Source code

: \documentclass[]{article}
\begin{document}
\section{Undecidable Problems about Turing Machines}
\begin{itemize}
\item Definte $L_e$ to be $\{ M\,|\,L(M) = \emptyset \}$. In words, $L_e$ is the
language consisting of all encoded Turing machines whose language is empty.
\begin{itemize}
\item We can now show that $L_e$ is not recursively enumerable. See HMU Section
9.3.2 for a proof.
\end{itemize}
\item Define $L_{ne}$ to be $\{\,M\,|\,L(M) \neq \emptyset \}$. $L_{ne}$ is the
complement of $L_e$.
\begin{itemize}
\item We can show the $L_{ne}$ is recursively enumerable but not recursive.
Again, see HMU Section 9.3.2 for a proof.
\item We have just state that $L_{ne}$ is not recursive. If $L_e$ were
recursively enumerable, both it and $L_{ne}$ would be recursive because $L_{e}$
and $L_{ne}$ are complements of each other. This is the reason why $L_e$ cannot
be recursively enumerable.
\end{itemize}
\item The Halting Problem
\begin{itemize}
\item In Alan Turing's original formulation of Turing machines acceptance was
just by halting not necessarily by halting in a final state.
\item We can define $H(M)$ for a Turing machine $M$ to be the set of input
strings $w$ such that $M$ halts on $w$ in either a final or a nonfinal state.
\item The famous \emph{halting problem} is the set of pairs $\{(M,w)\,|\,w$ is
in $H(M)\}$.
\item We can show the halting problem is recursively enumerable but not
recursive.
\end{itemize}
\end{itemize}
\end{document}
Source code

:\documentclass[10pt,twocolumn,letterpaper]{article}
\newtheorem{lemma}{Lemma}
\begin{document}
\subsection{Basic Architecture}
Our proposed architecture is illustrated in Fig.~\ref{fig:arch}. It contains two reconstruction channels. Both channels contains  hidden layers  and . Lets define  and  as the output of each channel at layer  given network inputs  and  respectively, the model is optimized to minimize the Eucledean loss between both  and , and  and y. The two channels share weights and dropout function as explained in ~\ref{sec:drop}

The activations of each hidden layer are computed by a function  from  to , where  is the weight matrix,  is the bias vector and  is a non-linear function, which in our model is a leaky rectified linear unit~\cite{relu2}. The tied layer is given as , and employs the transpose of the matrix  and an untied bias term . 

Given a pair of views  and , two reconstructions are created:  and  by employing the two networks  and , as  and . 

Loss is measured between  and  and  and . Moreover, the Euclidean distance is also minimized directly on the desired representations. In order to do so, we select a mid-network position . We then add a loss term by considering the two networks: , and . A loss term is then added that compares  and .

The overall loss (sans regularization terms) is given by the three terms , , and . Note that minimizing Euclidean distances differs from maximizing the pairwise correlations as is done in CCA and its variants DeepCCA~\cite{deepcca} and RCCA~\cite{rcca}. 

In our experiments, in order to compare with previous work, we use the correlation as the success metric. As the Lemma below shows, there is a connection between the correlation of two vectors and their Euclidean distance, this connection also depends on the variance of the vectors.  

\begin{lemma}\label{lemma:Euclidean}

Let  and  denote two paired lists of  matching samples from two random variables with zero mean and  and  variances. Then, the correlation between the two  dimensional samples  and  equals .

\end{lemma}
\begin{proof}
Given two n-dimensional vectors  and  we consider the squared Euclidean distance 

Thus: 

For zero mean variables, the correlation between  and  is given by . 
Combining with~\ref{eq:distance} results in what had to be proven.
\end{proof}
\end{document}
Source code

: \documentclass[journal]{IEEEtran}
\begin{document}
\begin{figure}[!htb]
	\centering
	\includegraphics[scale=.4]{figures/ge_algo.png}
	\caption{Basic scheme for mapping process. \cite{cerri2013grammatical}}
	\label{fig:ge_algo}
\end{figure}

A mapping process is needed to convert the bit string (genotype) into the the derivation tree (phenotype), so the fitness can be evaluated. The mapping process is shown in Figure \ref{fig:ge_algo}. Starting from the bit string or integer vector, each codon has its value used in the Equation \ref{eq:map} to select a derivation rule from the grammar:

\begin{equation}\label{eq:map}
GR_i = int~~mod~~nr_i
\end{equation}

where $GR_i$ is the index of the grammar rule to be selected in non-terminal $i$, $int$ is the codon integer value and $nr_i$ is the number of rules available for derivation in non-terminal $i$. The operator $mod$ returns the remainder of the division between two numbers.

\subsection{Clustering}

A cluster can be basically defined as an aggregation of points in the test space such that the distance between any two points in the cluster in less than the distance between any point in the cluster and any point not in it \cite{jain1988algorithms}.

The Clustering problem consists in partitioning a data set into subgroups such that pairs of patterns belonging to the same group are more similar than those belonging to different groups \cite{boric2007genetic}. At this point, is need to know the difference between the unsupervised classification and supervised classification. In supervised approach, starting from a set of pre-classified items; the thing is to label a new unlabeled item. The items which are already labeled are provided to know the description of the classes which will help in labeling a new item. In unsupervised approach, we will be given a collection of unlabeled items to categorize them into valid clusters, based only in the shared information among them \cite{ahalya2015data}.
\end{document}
○ ○ ○ ○ ○ ○ ○
Your objective: Please copy every line of the records above in which "into" appears.

Reply:
A mapping process is needed to convert the bit string (genotype) into the the derivation tree (phenotype), so the fitness can be evaluated. The mapping process is shown in Figure \ref{fig:ge_algo}. Starting from the bit string or integer vector, each codon has its value used in the Equation \ref{eq:map} to select a derivation rule from the grammar:
The Clustering problem consists in partitioning a data set into subgroups such that pairs of patterns belonging to the same group are more similar than those belonging to different groups \cite{boric2007genetic}. At this point, is need to know the difference between the unsupervised classification and supervised classification. In supervised approach, starting from a set of pre-classified items; the thing is to label a new unlabeled item. The items which are already labeled are provided to know the description of the classes which will help in labeling a new item. In unsupervised approach, we will be given a collection of unlabeled items to categorize them into valid clusters, based only in the shared information among them \cite{ahalya2015data}.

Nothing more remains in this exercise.